■ **Work task**
Exactly how many lines below mention "neutral"? Answer with that number alone.
START Supplied records
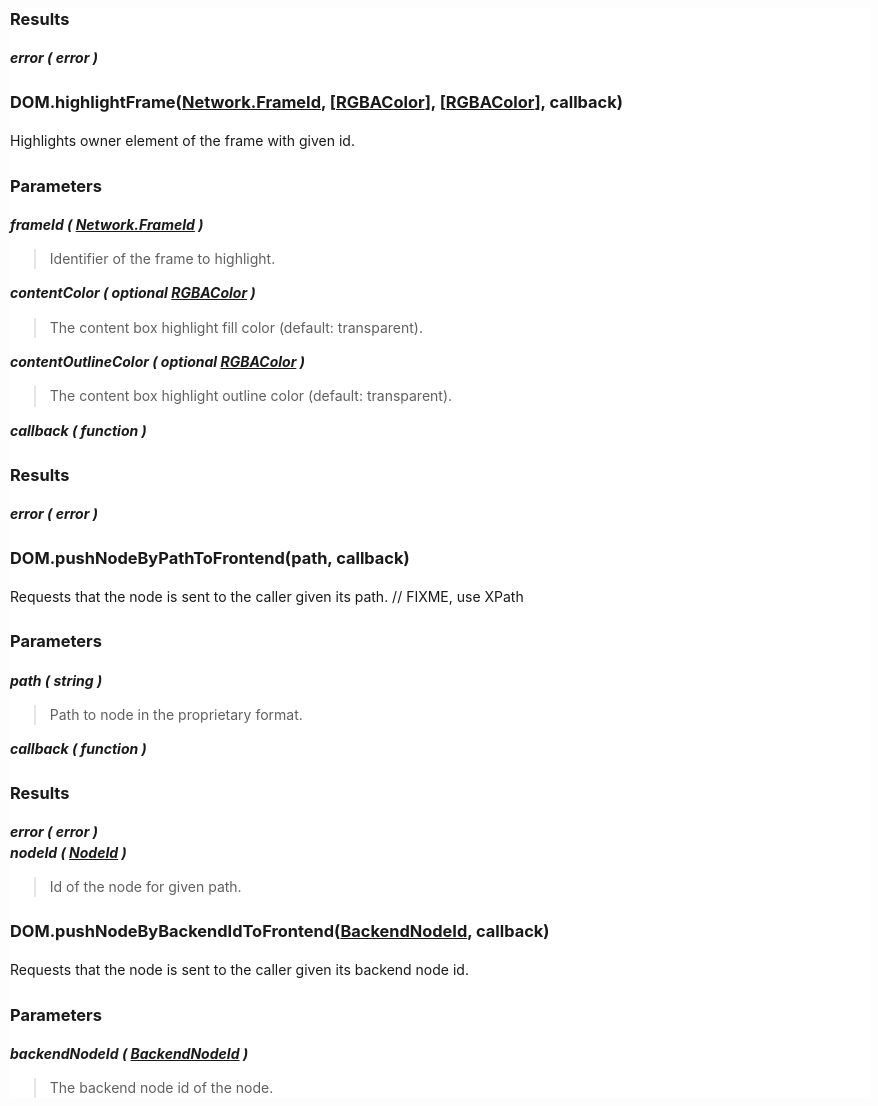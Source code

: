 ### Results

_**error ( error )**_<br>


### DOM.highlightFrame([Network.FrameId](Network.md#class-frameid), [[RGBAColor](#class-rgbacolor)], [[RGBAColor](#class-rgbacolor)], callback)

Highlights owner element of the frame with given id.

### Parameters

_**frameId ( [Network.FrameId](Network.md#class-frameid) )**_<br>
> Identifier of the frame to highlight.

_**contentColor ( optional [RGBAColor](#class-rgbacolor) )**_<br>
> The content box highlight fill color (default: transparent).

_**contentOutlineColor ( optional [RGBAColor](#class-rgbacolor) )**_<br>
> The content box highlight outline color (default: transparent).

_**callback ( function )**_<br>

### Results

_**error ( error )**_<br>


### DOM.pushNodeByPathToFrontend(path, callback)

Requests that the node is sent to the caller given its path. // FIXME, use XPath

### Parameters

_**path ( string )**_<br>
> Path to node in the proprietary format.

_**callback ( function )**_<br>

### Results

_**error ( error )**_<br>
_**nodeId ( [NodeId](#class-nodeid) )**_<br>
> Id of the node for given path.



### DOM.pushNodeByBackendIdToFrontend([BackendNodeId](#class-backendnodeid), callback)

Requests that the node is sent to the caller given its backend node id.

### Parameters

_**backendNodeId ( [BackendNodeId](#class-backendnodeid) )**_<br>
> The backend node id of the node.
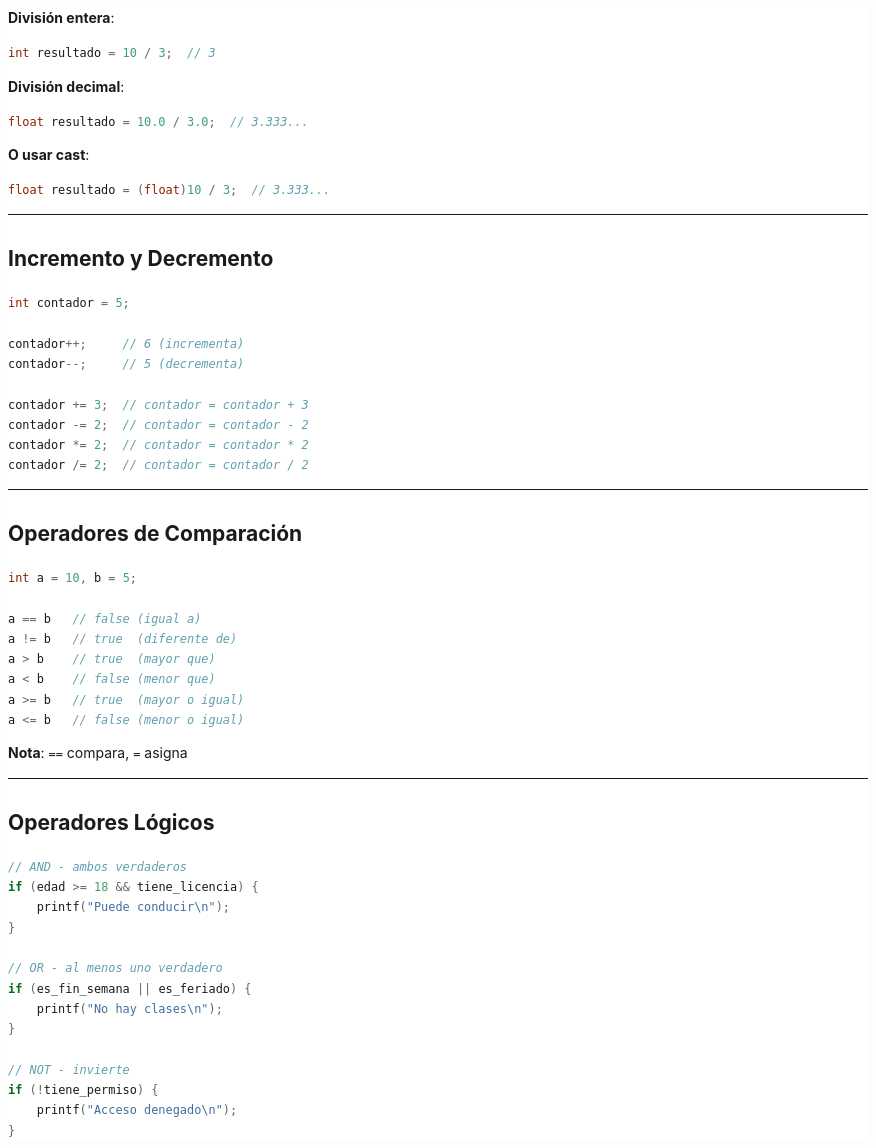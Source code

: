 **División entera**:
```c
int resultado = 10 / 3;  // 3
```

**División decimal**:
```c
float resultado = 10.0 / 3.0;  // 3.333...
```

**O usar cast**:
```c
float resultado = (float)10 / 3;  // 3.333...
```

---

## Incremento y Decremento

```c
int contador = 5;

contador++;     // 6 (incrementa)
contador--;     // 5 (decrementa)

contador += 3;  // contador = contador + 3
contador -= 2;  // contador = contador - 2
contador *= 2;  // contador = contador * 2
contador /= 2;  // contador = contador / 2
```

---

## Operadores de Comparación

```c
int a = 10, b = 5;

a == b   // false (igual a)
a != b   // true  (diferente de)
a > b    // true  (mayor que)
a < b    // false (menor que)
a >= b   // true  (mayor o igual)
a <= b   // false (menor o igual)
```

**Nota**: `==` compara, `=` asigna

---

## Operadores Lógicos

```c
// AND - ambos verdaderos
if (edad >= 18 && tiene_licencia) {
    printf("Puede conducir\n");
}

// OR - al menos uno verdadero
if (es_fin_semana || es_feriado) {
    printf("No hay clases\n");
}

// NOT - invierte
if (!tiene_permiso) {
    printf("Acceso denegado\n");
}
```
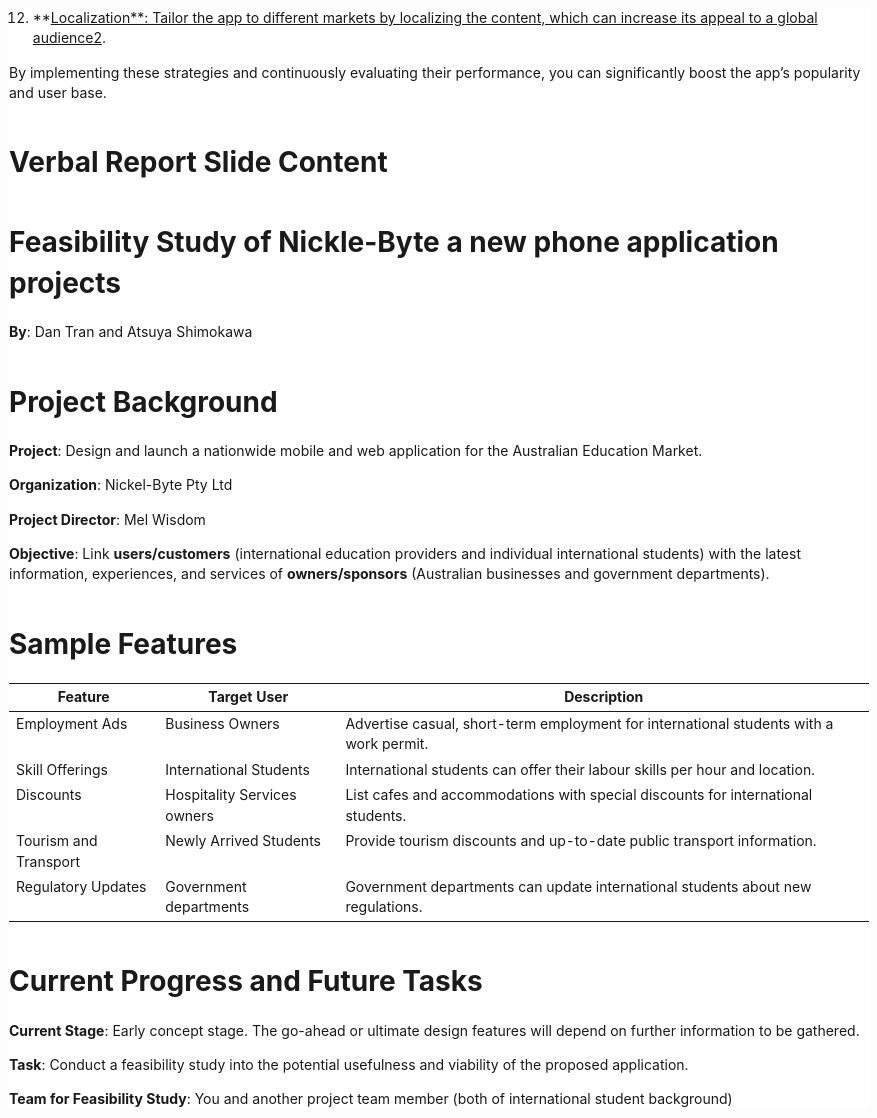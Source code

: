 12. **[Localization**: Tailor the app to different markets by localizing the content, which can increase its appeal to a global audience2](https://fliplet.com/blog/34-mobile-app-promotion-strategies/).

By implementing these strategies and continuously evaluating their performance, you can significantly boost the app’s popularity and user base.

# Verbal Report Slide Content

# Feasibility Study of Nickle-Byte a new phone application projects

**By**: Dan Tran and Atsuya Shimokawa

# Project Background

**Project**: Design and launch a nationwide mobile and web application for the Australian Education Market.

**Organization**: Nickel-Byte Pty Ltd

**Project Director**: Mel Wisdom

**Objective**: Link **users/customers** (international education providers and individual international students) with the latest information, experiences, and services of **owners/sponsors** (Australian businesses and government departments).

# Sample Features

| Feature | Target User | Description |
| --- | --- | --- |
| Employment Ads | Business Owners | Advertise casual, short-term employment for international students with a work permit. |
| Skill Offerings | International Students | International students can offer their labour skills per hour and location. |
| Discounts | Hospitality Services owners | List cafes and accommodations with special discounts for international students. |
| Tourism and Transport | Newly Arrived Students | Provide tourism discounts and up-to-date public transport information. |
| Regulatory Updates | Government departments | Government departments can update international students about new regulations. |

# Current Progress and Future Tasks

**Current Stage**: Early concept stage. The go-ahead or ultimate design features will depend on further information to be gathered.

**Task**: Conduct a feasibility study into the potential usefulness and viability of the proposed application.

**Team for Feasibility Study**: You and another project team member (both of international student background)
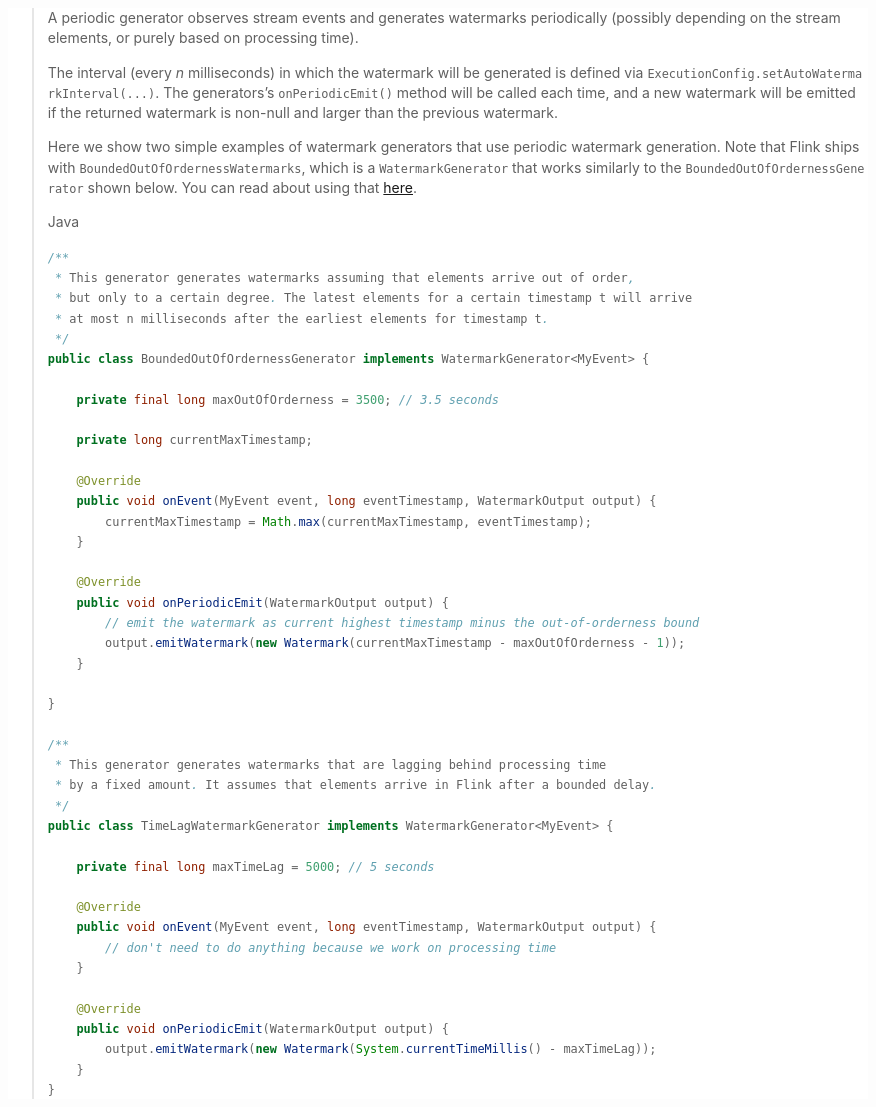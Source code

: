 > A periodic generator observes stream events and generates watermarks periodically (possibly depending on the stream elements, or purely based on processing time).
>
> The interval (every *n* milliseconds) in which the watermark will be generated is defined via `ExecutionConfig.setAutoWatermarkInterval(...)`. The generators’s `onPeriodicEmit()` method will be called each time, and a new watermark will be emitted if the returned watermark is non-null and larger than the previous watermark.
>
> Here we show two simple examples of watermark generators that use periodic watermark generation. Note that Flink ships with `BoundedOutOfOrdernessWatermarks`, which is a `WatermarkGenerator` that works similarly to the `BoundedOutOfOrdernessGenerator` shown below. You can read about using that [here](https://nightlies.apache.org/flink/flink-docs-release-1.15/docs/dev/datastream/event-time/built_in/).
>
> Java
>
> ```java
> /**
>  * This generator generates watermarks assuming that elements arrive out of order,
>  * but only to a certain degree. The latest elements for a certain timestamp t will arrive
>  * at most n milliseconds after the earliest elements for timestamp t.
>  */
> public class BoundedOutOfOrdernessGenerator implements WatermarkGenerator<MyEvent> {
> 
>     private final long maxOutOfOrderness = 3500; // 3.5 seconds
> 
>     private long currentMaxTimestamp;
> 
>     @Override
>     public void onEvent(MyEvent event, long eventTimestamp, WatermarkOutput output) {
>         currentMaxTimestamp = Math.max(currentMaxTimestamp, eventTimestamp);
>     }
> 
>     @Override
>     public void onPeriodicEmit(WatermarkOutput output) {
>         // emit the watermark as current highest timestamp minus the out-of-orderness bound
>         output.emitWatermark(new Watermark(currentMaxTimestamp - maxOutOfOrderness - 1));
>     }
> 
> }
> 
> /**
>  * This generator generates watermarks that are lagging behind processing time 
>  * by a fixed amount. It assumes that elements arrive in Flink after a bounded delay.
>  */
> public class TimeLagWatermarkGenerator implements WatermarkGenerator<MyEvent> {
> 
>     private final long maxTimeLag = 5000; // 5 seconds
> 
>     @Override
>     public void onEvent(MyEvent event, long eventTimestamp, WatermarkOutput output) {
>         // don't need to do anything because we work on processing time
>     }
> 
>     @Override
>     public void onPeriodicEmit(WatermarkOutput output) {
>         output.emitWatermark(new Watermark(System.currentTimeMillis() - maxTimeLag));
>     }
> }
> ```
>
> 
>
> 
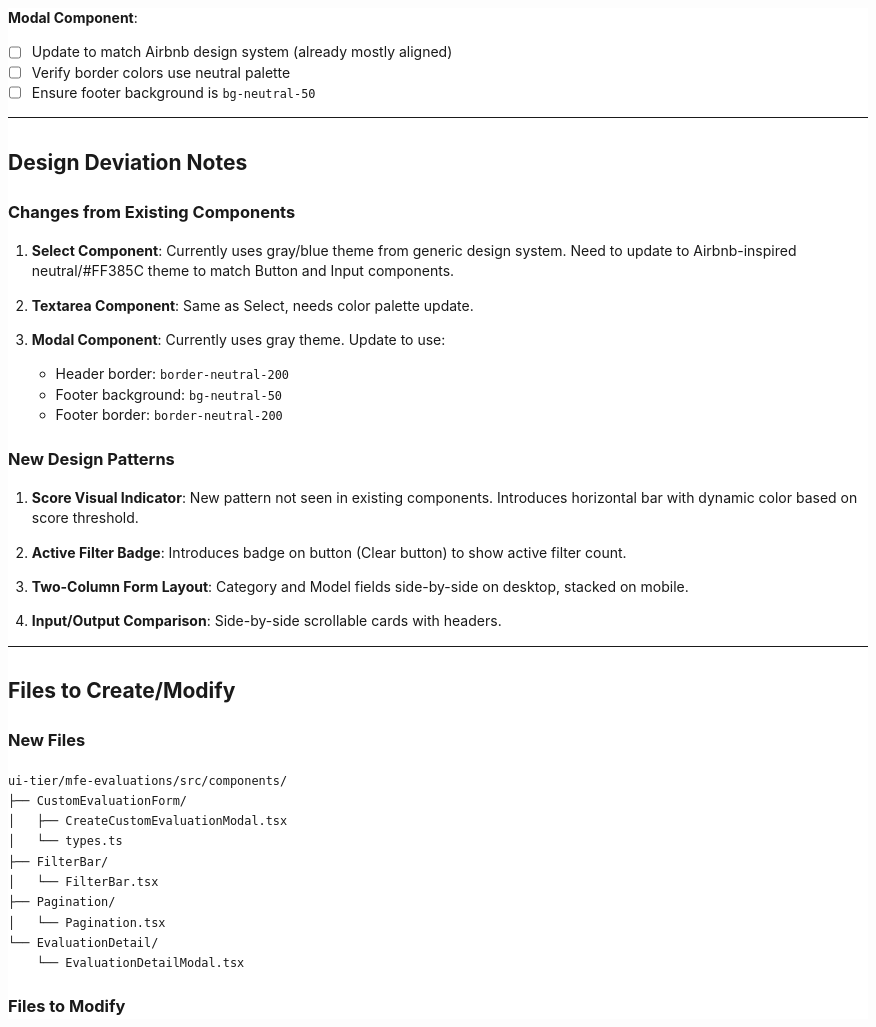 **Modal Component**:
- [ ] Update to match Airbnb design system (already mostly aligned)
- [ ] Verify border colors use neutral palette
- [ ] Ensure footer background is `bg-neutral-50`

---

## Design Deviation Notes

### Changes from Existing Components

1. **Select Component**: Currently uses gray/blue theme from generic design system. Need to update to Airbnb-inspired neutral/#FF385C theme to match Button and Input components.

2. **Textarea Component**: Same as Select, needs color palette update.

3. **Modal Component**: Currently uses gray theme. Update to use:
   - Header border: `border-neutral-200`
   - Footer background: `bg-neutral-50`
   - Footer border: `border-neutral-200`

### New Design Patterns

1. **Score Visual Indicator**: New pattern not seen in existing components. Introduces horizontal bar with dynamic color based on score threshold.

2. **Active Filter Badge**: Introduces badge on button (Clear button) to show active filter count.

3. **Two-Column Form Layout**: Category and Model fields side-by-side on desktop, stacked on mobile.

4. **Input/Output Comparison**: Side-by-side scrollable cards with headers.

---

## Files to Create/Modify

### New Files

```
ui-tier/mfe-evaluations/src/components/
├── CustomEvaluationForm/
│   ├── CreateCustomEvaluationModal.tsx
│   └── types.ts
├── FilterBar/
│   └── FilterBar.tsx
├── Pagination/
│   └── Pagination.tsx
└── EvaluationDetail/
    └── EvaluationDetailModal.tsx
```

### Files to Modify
END Supplied records
■ **Reply**
6